— Problem description —
When you reach the line in the listing below that contains "- **调度性能**：调度开销、上下文切换、负载均衡", begin returning lines exactly as written, and stop after the line that contains "- **短期目标**: 完善未来演进分析". Return no other lines.
'''
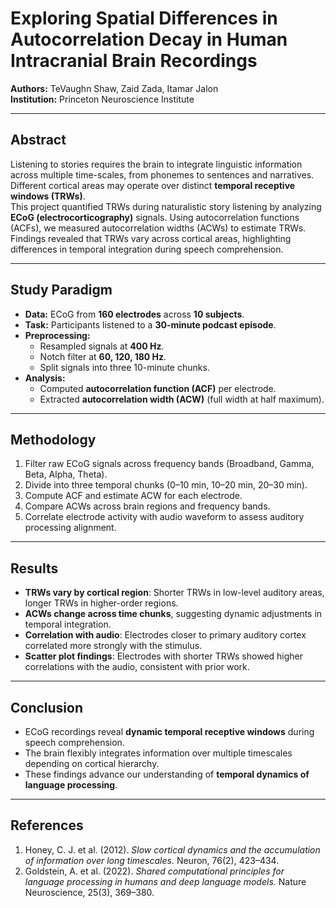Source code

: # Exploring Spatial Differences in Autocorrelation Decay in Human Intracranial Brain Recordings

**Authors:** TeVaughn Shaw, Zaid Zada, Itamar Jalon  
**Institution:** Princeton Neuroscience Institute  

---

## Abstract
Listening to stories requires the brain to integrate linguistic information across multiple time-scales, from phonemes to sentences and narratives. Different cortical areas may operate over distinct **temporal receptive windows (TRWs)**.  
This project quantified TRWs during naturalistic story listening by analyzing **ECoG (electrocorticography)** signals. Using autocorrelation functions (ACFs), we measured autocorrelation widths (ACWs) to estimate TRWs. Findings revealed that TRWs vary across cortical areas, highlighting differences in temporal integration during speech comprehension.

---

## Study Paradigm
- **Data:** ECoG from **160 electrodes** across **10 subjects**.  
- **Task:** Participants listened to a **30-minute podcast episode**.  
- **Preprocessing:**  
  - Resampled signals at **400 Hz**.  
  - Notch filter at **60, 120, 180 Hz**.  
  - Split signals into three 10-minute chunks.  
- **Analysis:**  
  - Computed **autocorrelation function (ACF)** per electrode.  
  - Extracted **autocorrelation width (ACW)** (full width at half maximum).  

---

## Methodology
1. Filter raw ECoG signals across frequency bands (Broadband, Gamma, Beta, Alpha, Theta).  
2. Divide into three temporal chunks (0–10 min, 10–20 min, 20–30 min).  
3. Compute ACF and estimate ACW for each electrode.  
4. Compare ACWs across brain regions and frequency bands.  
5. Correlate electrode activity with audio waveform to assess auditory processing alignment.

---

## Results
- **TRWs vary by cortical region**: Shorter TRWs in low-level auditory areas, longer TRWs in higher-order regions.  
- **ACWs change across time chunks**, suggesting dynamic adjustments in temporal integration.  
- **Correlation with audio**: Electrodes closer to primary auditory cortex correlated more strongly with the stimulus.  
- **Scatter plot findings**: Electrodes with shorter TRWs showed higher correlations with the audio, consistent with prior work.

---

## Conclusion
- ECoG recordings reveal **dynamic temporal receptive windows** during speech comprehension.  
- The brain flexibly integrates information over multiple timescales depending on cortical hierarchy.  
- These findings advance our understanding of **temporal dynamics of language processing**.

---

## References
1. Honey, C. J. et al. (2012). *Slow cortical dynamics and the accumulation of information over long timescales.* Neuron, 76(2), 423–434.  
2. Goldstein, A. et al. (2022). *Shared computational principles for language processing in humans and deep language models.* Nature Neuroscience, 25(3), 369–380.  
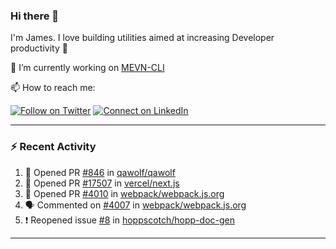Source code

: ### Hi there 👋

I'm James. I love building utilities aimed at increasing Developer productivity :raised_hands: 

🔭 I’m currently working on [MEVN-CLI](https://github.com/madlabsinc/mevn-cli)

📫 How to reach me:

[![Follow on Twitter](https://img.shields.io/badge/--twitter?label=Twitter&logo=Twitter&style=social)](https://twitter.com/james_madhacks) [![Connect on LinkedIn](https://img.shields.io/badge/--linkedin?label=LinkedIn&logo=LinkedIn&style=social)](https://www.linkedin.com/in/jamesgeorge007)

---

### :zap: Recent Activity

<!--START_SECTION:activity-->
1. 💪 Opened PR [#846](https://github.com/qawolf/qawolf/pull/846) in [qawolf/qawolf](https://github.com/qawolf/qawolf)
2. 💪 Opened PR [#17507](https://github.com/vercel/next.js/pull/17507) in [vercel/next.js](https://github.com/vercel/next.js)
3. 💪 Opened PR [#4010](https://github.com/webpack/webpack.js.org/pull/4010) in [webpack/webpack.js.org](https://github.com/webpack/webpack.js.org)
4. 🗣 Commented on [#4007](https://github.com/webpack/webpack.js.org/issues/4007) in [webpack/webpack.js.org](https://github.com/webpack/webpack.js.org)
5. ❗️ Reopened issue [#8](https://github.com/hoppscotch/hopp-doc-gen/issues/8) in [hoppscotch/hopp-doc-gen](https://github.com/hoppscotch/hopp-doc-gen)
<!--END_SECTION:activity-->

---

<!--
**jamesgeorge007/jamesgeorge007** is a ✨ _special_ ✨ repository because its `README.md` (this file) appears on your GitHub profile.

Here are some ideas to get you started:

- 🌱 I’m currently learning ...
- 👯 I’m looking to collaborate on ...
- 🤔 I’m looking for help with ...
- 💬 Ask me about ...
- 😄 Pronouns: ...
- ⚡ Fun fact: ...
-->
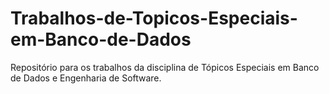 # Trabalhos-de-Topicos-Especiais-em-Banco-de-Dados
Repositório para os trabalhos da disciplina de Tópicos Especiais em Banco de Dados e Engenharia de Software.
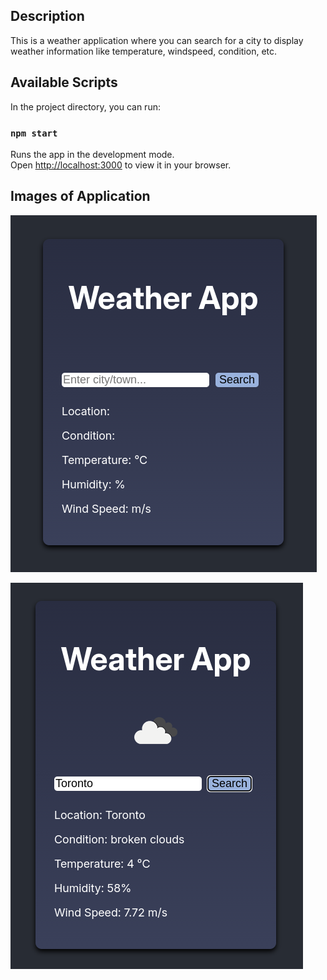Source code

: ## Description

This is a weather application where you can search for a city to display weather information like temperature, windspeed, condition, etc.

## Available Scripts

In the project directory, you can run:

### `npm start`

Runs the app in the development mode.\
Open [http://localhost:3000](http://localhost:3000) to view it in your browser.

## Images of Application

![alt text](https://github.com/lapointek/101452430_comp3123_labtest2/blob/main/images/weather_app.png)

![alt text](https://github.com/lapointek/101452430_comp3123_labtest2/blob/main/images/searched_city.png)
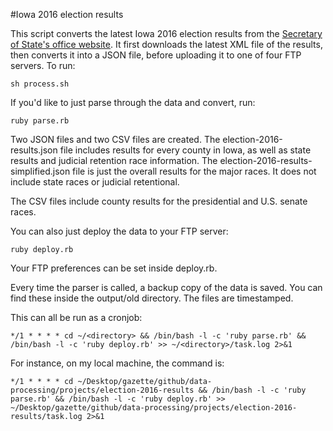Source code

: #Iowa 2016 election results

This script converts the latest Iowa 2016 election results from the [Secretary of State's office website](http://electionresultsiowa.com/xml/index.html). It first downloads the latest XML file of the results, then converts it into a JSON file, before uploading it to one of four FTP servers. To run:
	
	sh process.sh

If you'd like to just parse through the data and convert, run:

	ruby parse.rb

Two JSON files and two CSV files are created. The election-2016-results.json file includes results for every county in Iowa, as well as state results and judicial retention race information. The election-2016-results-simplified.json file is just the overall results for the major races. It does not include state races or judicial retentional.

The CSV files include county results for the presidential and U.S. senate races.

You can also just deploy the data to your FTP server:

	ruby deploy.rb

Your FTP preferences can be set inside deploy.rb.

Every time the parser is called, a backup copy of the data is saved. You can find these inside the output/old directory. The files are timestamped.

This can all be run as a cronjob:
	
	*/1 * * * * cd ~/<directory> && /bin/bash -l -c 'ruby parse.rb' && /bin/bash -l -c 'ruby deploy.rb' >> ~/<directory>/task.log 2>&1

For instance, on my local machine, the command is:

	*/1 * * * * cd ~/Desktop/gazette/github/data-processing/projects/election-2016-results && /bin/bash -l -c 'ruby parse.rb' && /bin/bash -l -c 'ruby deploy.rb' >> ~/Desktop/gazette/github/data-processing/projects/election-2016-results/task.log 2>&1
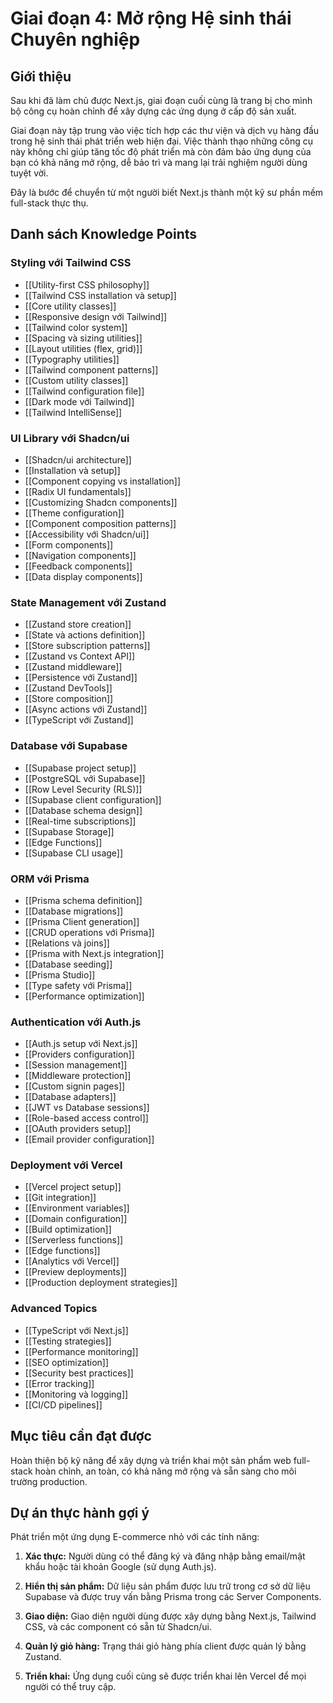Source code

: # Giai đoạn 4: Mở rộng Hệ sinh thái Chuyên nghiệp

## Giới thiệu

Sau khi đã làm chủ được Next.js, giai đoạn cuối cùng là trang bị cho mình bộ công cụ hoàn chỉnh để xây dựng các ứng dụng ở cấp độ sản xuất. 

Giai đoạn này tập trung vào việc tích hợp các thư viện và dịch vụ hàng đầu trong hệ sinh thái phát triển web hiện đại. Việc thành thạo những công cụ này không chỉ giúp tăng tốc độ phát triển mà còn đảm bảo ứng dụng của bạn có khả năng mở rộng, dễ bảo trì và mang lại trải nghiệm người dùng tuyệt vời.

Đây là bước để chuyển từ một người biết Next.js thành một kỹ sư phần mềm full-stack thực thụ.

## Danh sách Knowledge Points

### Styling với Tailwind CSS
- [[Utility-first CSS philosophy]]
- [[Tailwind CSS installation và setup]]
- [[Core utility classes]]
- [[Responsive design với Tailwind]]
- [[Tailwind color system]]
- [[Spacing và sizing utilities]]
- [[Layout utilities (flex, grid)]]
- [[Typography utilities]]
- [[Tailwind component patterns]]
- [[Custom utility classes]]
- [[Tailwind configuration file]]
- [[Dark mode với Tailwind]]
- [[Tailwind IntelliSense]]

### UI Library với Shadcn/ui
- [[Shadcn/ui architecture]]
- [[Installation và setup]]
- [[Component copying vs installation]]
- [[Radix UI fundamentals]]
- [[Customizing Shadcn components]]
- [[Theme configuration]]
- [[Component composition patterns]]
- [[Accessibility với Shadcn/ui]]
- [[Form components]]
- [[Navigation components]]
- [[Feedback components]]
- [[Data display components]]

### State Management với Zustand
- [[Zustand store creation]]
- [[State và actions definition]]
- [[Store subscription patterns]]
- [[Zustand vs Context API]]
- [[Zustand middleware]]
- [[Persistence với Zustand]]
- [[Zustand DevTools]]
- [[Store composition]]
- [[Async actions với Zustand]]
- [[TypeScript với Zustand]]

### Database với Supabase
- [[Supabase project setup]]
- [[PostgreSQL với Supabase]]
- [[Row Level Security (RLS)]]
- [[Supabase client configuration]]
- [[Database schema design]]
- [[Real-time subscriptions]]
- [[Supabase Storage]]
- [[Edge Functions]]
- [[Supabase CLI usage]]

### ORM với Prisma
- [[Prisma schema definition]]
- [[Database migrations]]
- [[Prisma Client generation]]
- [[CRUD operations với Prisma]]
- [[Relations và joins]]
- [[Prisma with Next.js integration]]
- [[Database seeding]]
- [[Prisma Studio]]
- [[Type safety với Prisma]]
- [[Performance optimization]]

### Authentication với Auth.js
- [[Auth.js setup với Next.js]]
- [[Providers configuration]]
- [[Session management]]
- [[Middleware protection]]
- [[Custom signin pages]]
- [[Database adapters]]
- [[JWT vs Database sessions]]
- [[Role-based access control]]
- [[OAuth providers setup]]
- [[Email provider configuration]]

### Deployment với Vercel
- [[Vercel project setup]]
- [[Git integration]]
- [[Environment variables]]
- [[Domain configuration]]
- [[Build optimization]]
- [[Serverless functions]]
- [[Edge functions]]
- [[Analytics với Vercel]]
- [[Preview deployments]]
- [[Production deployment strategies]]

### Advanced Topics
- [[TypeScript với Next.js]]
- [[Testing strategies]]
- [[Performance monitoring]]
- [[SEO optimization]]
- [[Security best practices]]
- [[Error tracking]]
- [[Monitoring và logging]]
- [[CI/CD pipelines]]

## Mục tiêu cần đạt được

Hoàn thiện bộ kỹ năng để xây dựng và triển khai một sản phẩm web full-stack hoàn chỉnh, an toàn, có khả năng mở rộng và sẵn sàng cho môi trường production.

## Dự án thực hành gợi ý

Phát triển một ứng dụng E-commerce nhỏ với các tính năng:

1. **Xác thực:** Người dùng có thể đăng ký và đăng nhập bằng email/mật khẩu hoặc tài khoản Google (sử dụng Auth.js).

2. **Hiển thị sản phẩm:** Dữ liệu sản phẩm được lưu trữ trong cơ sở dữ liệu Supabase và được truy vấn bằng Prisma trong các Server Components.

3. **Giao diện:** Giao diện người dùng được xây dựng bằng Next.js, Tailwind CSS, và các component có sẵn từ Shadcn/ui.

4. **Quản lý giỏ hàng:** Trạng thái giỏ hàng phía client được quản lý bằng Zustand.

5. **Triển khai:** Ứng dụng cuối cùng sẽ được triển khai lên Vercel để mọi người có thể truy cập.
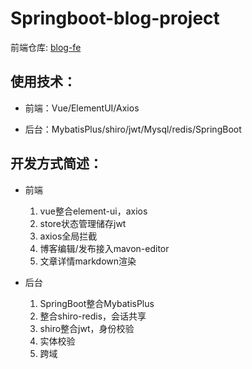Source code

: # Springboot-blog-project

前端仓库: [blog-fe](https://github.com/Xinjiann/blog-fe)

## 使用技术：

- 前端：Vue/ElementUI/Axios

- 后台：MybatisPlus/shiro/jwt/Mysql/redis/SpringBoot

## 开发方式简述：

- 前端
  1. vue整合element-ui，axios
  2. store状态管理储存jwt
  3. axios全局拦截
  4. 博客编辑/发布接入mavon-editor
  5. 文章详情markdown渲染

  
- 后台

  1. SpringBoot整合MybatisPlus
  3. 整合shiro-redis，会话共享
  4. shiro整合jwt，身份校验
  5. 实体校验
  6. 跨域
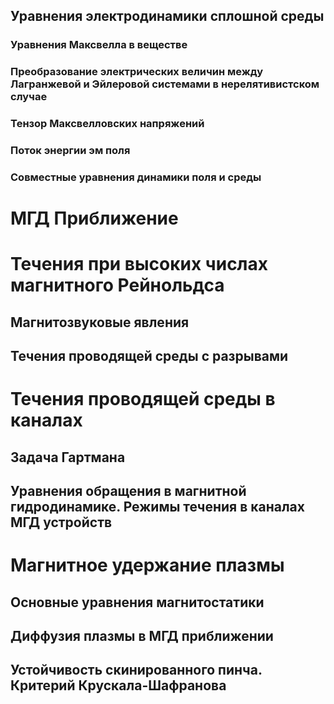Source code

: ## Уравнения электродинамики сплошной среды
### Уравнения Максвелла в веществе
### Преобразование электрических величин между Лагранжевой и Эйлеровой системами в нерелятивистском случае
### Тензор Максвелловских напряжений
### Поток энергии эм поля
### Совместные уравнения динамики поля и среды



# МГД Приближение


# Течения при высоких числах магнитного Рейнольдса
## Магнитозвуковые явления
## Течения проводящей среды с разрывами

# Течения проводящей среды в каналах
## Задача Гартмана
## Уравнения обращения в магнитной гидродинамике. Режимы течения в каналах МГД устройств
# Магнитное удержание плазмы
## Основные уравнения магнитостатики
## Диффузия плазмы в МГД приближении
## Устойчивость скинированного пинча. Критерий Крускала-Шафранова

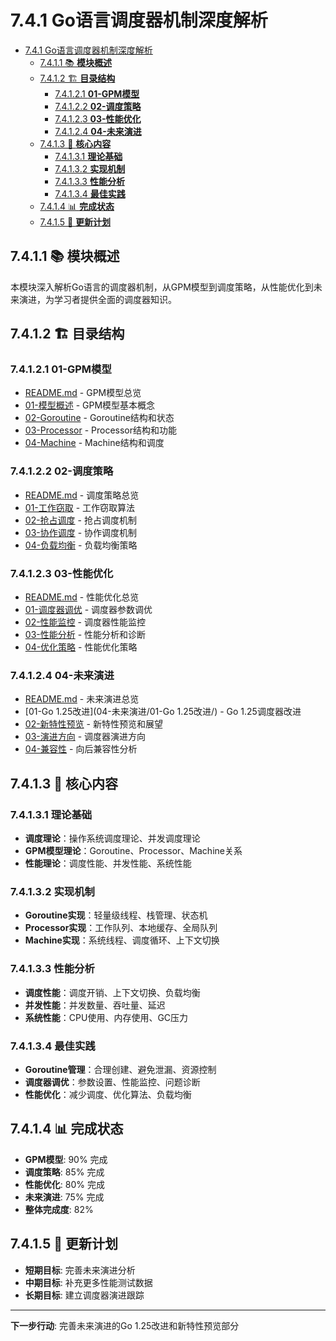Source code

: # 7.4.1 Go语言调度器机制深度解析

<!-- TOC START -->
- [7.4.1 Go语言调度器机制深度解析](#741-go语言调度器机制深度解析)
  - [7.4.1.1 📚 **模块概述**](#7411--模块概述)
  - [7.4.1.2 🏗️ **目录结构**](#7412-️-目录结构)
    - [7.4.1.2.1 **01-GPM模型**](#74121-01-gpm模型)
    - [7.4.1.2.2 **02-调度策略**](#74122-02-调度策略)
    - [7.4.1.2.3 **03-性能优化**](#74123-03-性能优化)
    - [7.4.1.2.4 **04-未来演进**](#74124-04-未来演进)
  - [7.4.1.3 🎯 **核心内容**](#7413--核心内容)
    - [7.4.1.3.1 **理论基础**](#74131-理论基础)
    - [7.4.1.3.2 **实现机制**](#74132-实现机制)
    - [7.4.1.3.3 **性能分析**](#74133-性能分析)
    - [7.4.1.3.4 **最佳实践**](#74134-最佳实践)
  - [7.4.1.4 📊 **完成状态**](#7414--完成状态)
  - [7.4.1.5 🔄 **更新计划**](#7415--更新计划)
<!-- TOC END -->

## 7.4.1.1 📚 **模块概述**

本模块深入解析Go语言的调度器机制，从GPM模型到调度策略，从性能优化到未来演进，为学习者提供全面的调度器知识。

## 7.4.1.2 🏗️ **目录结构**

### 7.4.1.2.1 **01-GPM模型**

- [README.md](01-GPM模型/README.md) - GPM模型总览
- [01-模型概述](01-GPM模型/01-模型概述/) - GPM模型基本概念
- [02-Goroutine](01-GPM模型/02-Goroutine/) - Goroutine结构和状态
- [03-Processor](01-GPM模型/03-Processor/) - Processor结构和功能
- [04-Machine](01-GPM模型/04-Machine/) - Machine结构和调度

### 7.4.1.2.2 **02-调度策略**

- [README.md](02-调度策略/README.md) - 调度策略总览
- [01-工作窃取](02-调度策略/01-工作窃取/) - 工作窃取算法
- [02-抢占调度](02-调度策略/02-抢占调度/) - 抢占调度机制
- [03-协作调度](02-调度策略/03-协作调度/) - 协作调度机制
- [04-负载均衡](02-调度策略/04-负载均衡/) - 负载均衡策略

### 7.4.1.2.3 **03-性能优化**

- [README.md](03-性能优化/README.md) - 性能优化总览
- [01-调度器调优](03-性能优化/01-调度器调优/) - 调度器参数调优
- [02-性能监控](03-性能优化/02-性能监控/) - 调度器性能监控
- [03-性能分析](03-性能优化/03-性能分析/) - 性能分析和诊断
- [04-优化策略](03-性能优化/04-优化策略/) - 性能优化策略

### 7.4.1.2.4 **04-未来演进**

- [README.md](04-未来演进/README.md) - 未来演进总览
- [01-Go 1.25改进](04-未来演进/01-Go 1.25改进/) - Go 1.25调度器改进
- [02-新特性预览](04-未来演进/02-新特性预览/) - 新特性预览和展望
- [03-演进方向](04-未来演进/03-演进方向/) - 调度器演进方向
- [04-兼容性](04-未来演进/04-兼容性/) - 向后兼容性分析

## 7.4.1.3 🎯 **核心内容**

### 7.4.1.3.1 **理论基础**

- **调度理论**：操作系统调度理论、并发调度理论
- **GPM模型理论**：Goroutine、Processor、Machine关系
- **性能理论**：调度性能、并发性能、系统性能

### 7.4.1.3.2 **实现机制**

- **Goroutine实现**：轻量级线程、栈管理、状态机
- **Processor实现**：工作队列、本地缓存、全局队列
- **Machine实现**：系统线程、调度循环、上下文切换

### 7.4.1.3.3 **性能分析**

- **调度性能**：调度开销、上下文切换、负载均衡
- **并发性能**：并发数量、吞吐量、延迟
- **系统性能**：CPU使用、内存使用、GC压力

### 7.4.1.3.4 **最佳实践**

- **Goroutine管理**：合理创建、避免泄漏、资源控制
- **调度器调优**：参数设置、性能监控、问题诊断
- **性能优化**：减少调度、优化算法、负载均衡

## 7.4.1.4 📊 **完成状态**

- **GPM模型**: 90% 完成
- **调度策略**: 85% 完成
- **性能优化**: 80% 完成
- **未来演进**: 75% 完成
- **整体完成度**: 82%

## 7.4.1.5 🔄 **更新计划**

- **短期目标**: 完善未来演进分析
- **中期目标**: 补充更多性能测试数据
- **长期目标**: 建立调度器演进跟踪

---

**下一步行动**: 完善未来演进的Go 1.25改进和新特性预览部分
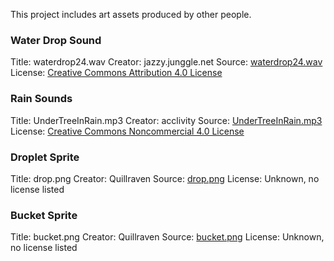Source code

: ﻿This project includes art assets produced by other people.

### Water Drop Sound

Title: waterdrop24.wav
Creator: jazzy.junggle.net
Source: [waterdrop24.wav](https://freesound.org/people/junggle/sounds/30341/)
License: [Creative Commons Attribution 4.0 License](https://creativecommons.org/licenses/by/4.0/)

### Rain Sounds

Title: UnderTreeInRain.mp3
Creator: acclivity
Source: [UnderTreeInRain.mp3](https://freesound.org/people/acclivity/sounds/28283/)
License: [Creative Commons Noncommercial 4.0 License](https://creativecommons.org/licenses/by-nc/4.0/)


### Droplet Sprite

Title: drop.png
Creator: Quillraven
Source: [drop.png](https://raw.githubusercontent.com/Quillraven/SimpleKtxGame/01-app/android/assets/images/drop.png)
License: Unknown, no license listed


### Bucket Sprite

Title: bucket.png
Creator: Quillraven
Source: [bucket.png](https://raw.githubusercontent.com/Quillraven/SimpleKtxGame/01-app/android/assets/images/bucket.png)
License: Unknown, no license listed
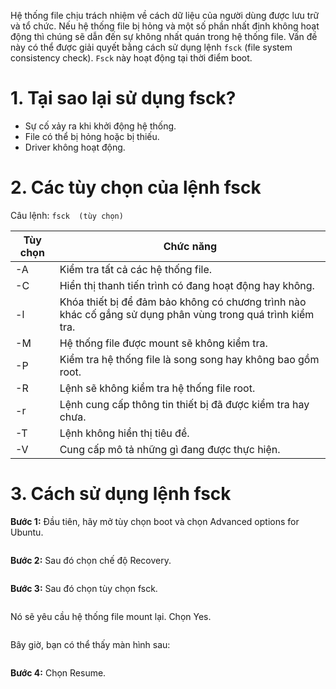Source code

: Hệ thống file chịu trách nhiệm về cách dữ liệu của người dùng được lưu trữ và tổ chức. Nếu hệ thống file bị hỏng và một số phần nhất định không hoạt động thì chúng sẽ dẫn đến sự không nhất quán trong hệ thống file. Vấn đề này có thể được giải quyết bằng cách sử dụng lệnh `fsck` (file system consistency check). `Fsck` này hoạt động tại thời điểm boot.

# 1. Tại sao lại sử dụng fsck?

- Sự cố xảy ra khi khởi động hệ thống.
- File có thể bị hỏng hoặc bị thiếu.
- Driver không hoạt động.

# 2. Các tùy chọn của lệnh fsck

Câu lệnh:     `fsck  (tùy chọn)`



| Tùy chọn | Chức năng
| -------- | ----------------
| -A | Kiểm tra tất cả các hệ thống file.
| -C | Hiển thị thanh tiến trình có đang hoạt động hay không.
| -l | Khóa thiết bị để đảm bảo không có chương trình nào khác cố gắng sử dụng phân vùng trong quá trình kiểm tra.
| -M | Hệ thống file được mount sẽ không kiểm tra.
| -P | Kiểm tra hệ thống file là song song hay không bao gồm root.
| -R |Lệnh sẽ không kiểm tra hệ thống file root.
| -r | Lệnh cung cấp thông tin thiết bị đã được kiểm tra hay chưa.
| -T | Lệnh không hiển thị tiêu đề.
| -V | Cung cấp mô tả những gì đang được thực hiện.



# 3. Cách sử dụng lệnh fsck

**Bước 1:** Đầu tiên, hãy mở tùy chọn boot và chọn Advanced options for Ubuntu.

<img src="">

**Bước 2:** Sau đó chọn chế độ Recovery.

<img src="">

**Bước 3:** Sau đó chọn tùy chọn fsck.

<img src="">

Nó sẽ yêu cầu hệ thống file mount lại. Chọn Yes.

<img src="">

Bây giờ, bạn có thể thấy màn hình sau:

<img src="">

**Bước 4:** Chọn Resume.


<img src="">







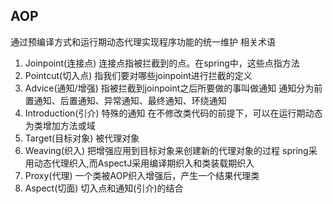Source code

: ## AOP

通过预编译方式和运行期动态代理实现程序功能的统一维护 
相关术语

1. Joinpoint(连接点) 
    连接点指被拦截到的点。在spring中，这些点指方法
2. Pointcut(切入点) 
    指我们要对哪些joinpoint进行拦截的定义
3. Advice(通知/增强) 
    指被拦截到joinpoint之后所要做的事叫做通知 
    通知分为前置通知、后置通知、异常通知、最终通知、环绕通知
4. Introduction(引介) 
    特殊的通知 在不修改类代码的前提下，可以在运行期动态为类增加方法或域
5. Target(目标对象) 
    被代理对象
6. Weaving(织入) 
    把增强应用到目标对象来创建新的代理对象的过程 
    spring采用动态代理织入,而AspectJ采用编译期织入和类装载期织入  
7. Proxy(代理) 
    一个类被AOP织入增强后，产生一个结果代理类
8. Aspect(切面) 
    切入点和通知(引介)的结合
'''
— Solved exercise —
- **调度性能**：调度开销、上下文切换、负载均衡
- **并发性能**：并发数量、吞吐量、延迟
- **系统性能**：CPU使用、内存使用、GC压力

### 7.4.1.3.4 **最佳实践**

- **Goroutine管理**：合理创建、避免泄漏、资源控制
- **调度器调优**：参数设置、性能监控、问题诊断
- **性能优化**：减少调度、优化算法、负载均衡

## 7.4.1.4 📊 **完成状态**

- **GPM模型**: 90% 完成
- **调度策略**: 85% 完成
- **性能优化**: 80% 完成
- **未来演进**: 75% 完成
- **整体完成度**: 82%

## 7.4.1.5 🔄 **更新计划**

- **短期目标**: 完善未来演进分析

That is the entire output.